I ended up buying an eight-inch reflector. It cost me $380. Reflectors use an extremely simple design—I was paying for little more than a metal tube and a couple of mirrors. If I had known I’d be primarily looking at bright targets (moon and planets), I might have made a different choice and not prioritized aperture as much. In fact, the telescope I got was right at the edge of what I could carry in my car or by hand.
I had tried to take a picture of Saturn that first night, but I didn’t get anything recognizable. It didn’t take long for me to decide both that, yes, I definitely wanted to pursue this hobby further, and I definitely wanted to share it with others who couldn’t be there with me.

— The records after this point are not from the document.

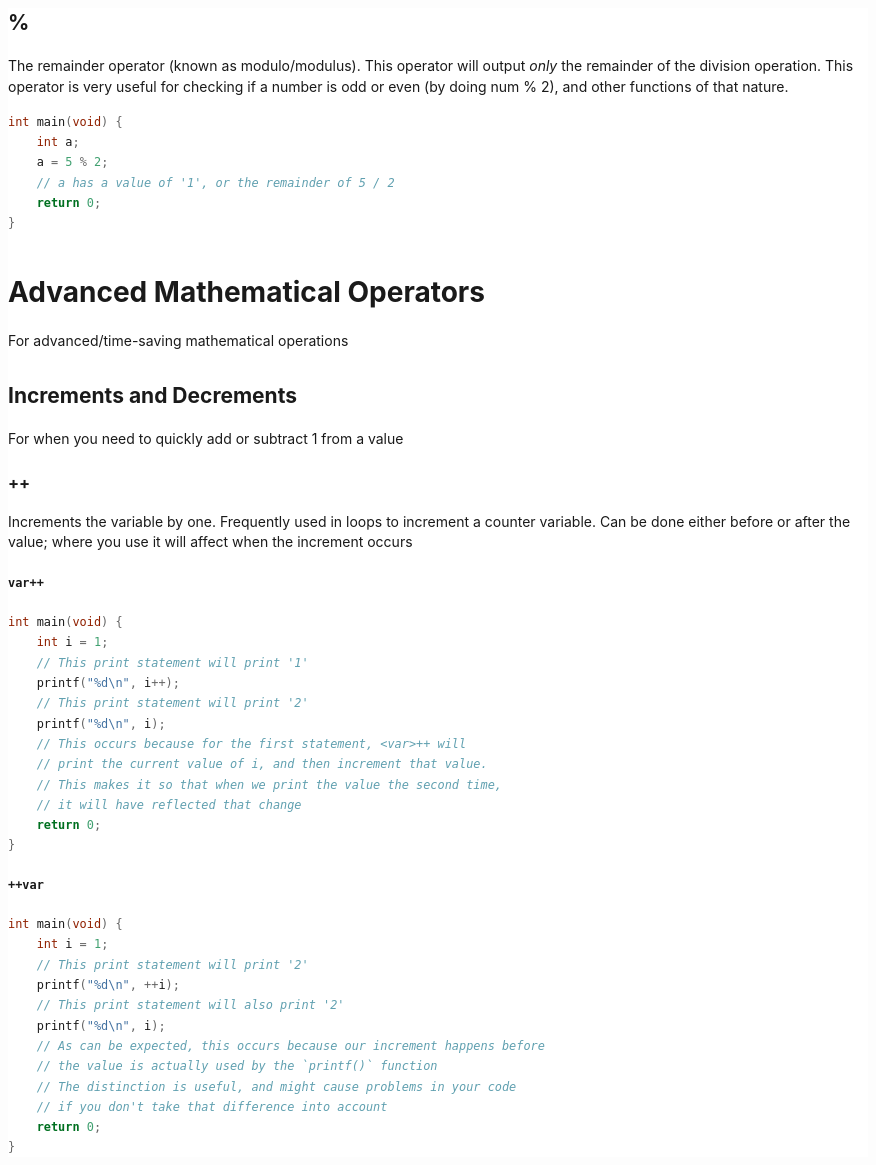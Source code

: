 ## %

The remainder operator (known as modulo/modulus). This operator will output *only* the remainder of the division operation. This operator is very useful for checking if a number is odd or even (by doing num % 2), and other functions of that nature.

```c
int main(void) {
    int a;
    a = 5 % 2;
    // a has a value of '1', or the remainder of 5 / 2
    return 0;
}
```

# Advanced Mathematical Operators

For advanced/time-saving mathematical operations

## Increments and Decrements

For when you need to quickly add or subtract 1 from a value

### ++

Increments the variable by one. Frequently used in loops to increment a counter variable. Can be done either before or after the value; where you use it will affect when the increment occurs

#### `var++`

```c
int main(void) {
    int i = 1;
    // This print statement will print '1'
    printf("%d\n", i++);
    // This print statement will print '2'
    printf("%d\n", i);
    // This occurs because for the first statement, <var>++ will
    // print the current value of i, and then increment that value.
    // This makes it so that when we print the value the second time,
    // it will have reflected that change
    return 0;
}
```

#### `++var`

```c
int main(void) {
    int i = 1;
    // This print statement will print '2'
    printf("%d\n", ++i);
    // This print statement will also print '2'
    printf("%d\n", i);
    // As can be expected, this occurs because our increment happens before
    // the value is actually used by the `printf()` function
    // The distinction is useful, and might cause problems in your code
    // if you don't take that difference into account
    return 0;
}
```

As I’ve mentioned, I feel I’ve had a lot of personal luck in being able to set a much larger budget for my second telescope. I believe that I budgeted around $3,000, but in the end, I’ve probably invested, all told, $4,500 in it and accessories. Not all of that has been spent at once, though. In fact, again, some of it was possibly overspent since I didn’t know exactly what I needed.
In fact, I felt comfortable with a larger budget because I had decided I was investing for the longer term—I do not intend to buy another telescope for a very long time, if ever again. So I thought of this as my “lifetime” telescope.
In buying the second telescope, I wanted a more compact tube (in length), mistakenly thinking it would mean a lighter overall telescope. I was dreadfully wrong—the current telescope altogether weighs something like a hundred pounds assembled. I also thought it would be more portable, but again, I was wrong—a more complicated setup has led to many more (heavy) pieces to set up and break down each time I want to use it.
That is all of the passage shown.